Peru: GDP records softest decline since before pandemic in Q4
GDP declined at a softer rate in the fourth quarter of 2020, shrinking 1.7% on an annual basis, above the 9.0% year-on-year drop recorded in the third quarter. As such, the total contraction for 2020 clocked in at 11.1%, contrasting 2019’s 2.2% expansion and thus breaking a sequence of 21 years of uninterrupted growth.
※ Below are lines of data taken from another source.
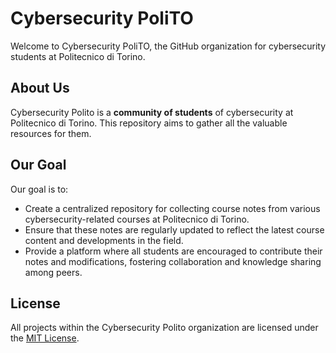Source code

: # Cybersecurity PoliTO

Welcome to Cybersecurity PoliTO, the GitHub organization for cybersecurity students at Politecnico di Torino.

## About Us

Cybersecurity Polito is a **community of students** of cybersecurity at Politecnico di Torino. This repository aims to gather all the valuable resources for them.

## Our Goal

Our goal is to:

- Create a centralized repository for collecting course notes from various cybersecurity-related courses at Politecnico di Torino.
- Ensure that these notes are regularly updated to reflect the latest course content and developments in the field.
- Provide a platform where all students are encouraged to contribute their notes and modifications, fostering collaboration and knowledge sharing among peers.


## License

All projects within the Cybersecurity Polito organization are licensed under the [MIT License](./LICENSE).
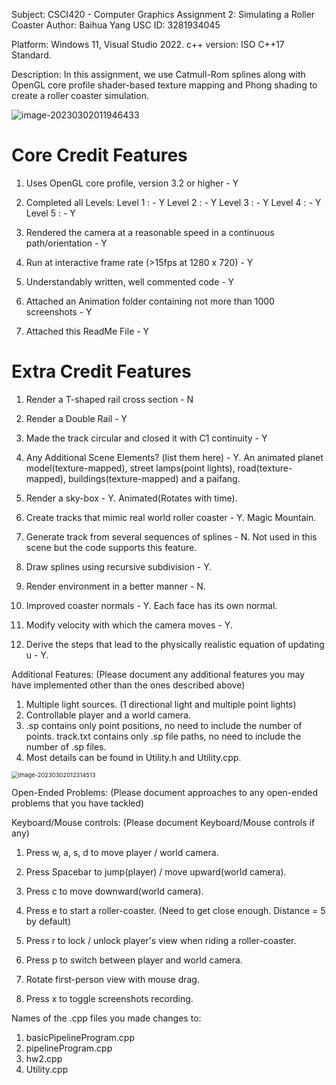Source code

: Subject: CSCI420 - Computer Graphics 
Assignment 2: Simulating a Roller Coaster
Author: Baihua Yang
USC ID: 3281934045

Platform: Windows 11, Visual Studio 2022.
c++ version: ISO C++17 Standard.

Description: In this assignment, we use Catmull-Rom splines along with OpenGL core profile shader-based texture mapping and Phong shading to create a roller coaster simulation.

![image-20230302011946433](C:\Users\ybhba\AppData\Roaming\Typora\typora-user-images\image-20230302011946433.png)



Core Credit Features
======================

1. Uses OpenGL core profile, version 3.2 or higher - Y

2. Completed all Levels:
    Level 1 : - Y
    Level 2 : - Y
    Level 3 : - Y
    Level 4 : - Y
    Level 5 : - Y

3. Rendered the camera at a reasonable speed in a continuous path/orientation - Y

4. Run at interactive frame rate (>15fps at 1280 x 720) - Y

5. Understandably written, well commented code - Y

6. Attached an Animation folder containing not more than 1000 screenshots - Y

7. Attached this ReadMe File - Y



Extra Credit Features
======================

1. Render a T-shaped rail cross section - N

2. Render a Double Rail - Y

3. Made the track circular and closed it with C1 continuity - Y

4. Any Additional Scene Elements? (list them here) - Y. An animated planet model(texture-mapped), street lamps(point lights), road(texture-mapped), buildings(texture-mapped) and a paifang.

5. Render a sky-box - Y. Animated(Rotates with time). 

6. Create tracks that mimic real world roller coaster - Y. Magic Mountain.

7. Generate track from several sequences of splines - N. Not used in this scene but the code supports this feature. 

8. Draw splines using recursive subdivision - Y.

9. Render environment in a better manner - N.

10. Improved coaster normals - Y. Each face has its own normal.

11. Modify velocity with which the camera moves - Y. 

12. Derive the steps that lead to the physically realistic equation of updating u - Y.

    

Additional Features: (Please document any additional features you may have implemented other than the ones described above)
1. Multiple light sources. (1 directional light and multiple point lights)
2. Controllable player and a world camera.
3. .sp contains only point positions, no need to include the number of points. track.txt contains only .sp file paths, no need to include the number of .sp files.
4. Most details can be found in Utility.h and Utility.cpp. 

<img src="C:\Users\ybhba\AppData\Roaming\Typora\typora-user-images\image-20230302012314513.png" alt="image-20230302012314513" style="zoom:67%;" />

Open-Ended Problems: (Please document approaches to any open-ended problems that you have tackled)



Keyboard/Mouse controls: (Please document Keyboard/Mouse controls if any)

1. Press w, a, s, d to move player / world camera.

2. Press Spacebar to jump(player) / move upward(world camera).

3. Press c to move downward(world camera).

4. Press e to start a roller-coaster. (Need to get close enough. Distance = 5 by default)

5. Press r to lock / unlock player's view when riding a roller-coaster.

6. Press p to switch between player and world camera.

7. Rotate first-person view with mouse drag.

8. Press x to toggle screenshots recording. 

   

Names of the .cpp files you made changes to:

1. basicPipelineProgram.cpp
2. pipelineProgram.cpp
3. hw2.cpp
4. Utility.cpp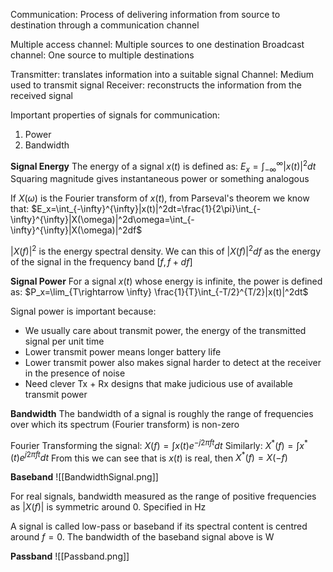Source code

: Communication: Process of delivering information from source to destination through a communication channel

Multiple access channel: Multiple sources to one destination
Broadcast channel: One source to multiple destinations

Transmitter: translates information into a suitable signal
Channel: Medium used to transmit signal
Receiver: reconstructs the information from the received signal

Important properties of signals for communication:
1. Power
2. Bandwidth

**Signal Energy**
The energy of a signal $x(t)$ is defined as:
$E_x=\int_{-\infty}^{\infty}|x(t)|^2dt$
Squaring magnitude gives instantaneous power or something analogous

If $X(\omega)$ is the Fourier transform of $x(t)$, from Parseval's theorem we know that:
$E_x=\int_{-\infty}^{\infty}|x(t)|^2dt=\frac{1}{2\pi}\int_{-\infty}^{\infty}|X(\omega)|^2d\omega=\int_{-\infty}^{\infty}|X(\omega)|^2df$

$|X(f)|^2$ is the energy spectral density.
We can this of $|X(f)|^2df$ as the energy of the signal in the frequency band $[f,f+df]$

**Signal Power**
For a signal $x(t)$ whose energy is infinite, the power is defined as:
$P_x=\lim_{T\rightarrow \infty} \frac{1}{T}\int_{-T/2}^{T/2}|x(t)|^2dt$

Signal power is important because:
* We usually care about transmit power, the energy of the transmitted signal per unit time
* Lower transmit power means longer battery life
* Lower transmit power also makes signal harder to detect at the receiver in the presence of noise
* Need clever Tx + Rx designs that make judicious use of available transmit power

**Bandwidth**
The bandwidth of a signal is roughly the range of frequencies over which its spectrum (Fourier transform) is non-zero

Fourier Transforming the signal: $X(f)=\int x(t)e^{-j2\pi ft}dt$
Similarly: $X^*(f)=\int x^*(t)e^{j2\pi ft}dt$
From this we can see that is $x(t)$ is real, then $X^*(f)=X(-f)$

**Baseband**
![[BandwidthSignal.png]]

For real signals, bandwidth measured as the range of positive frequencies as $|X(f)|$ is symmetric around 0. Specified in Hz

A signal is called low-pass or baseband if its spectral content is centred around $f=0$.
The bandwidth of the baseband signal above is W

**Passband**
![[Passband.png]]
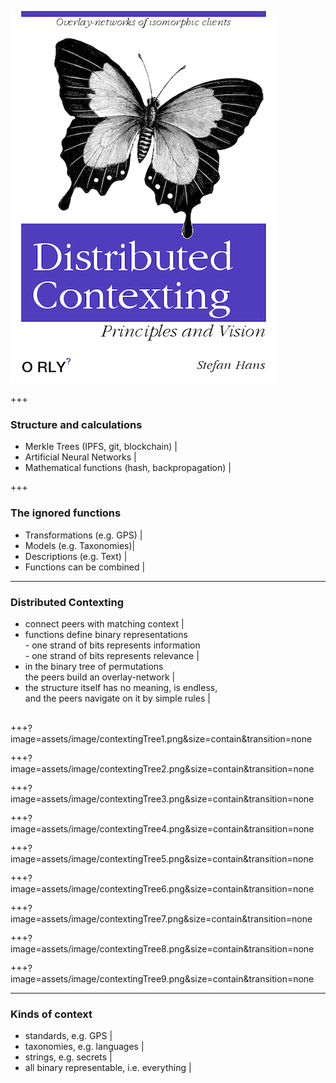 

![Distributed Contexting](assets/image/Distributed-Contexting.png)

+++



### Structure and calculations

- Merkle Trees (IPFS, git, blockchain) |
- Artificial Neural Networks |
- Mathematical functions (hash, backpropagation) |

+++

### The ignored functions 

- Transformations (e.g. GPS) |
- Models (e.g. Taxonomies)|
- Descriptions (e.g. Text) |
- Functions can be combined |

---

### Distributed Contexting

- connect peers with matching context |
- functions define binary representations <br> - one strand of bits represents information <br> - one strand of bits represents relevance |
- in the binary tree of permutations <br> the peers build an overlay-network |
- the structure itself has no meaning, is endless, <br> and the peers navigate on it by simple rules |
<br> <br>

+++?image=assets/image/contextingTree1.png&size=contain&transition=none

+++?image=assets/image/contextingTree2.png&size=contain&transition=none

+++?image=assets/image/contextingTree3.png&size=contain&transition=none

+++?image=assets/image/contextingTree4.png&size=contain&transition=none

+++?image=assets/image/contextingTree5.png&size=contain&transition=none

+++?image=assets/image/contextingTree6.png&size=contain&transition=none

+++?image=assets/image/contextingTree7.png&size=contain&transition=none

+++?image=assets/image/contextingTree8.png&size=contain&transition=none

+++?image=assets/image/contextingTree9.png&size=contain&transition=none


---

### Kinds of context

- standards, e.g. GPS |
- taxonomies, e.g. languages |
- strings, e.g. secrets |
- all binary representable, i.e. everything |
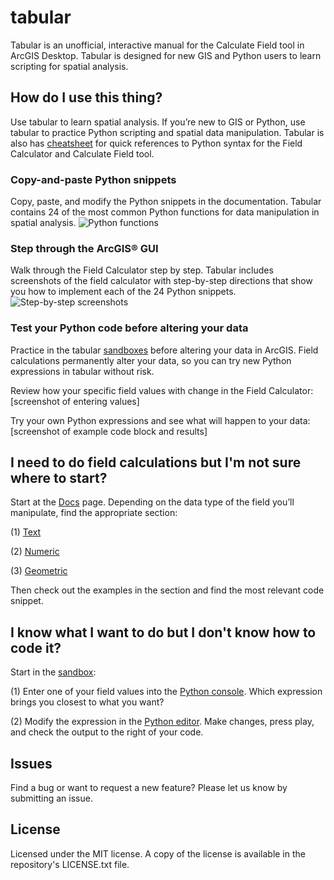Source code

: # tabular
Tabular is an unofficial, interactive manual for the Calculate Field tool in ArcGIS Desktop. Tabular is designed for new GIS and Python users to learn scripting for spatial analysis.

## How do I use this thing?
Use tabular to learn spatial analysis. If you’re new to GIS or Python, use tabular to practice Python scripting and spatial data manipulation. Tabular is also has [cheatsheet](https://soyrice.github.io/tabular/cheatsheet/cheatsheet.pdf) for quick references to Python syntax for the Field Calculator and Calculate Field tool.

### Copy-and-paste Python snippets
Copy, paste, and modify the Python snippets in the documentation. Tabular contains 24 of the most common Python functions for data manipulation in spatial analysis.
![Python functions](https://user-images.githubusercontent.com/22160049/30943412-d9376aca-a3be-11e7-9b2a-a4504deb4197.png)

### Step through the ArcGIS® GUI
Walk through the Field Calculator step by step. Tabular includes screenshots of the field calculator with step-by-step directions that show you how to implement each of the 24 Python snippets.
![Step-by-step screenshots](https://user-images.githubusercontent.com/22160049/30943423-eef84906-a3be-11e7-8051-c3f100a4d663.png)

### Test your Python code before altering your data
Practice in the tabular [sandboxes](https://soyrice.github.io/tabular/sandbox) before altering your data in ArcGIS. Field calculations permanently alter your data, so you can try new Python expressions in tabular without risk.

Review how your specific field values with change in the Field Calculator:
[screenshot of entering values]

Try your own Python expressions and see what will happen to your data:
[screenshot of example code block and results]

## I need to do field calculations but I'm not sure where to start?
Start at the [Docs](https://soyrice.github.io/tabular) page. Depending on the data type of the field you’ll manipulate, find the appropriate section:

(1) [Text](https://soyrice.github.io/tabular/#edit-some-text)

(2) [Numeric](https://soyrice.github.io/tabular/#do-some-math)

(3) [Geometric](https://soyrice.github.io/tabular/#deal-with-geometries)

Then check out the examples in the section and find the most relevant code snippet.

## I know what I want to do but I don't know how to code it?
Start in the [sandbox](https://soyrice.github.io/tabular/sandbox):

(1) Enter one of your field values into the [Python console](https://soyrice.github.io/tabular/sandbox/#play-in-the-sandbox). Which expression brings you closest to what you want?

(2) Modify the expression in the [Python editor](https://soyrice.github.io/tabular/sandbox/#transition-to-arcgis). Make changes, press play, and check the output to the right of your code.

## Issues
Find a bug or want to request a new feature? Please let us know by submitting an issue.

## License
Licensed under the MIT license. A copy of the license is available in the repository's LICENSE.txt file.
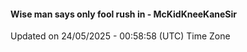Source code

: #### Wise man says only fool rush in - McKidKneeKaneSir
Updated on 24/05/2025 - 00:58:58 (UTC) Time Zone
The upturn in Q4 reflected a broad-based improvement in domestic demand. Public spending spearheaded the recovery, with government consumption growth picking up to 21.7% in Q4 from 5.1% in Q3. Moreover, fixed investment rebounded, growing 9.2% in Q4 and thus contrasting the 10.6% decrease recorded in the previous quarter. Lastly, private consumption dropped at a slower pace of 1.4% year-on-year in the fourth quarter, which marked the best reading since Q4 2019 (Q3: -9.0% yoy), likely helped in part by a gradual decline in domestic Covid-19 infections during the period.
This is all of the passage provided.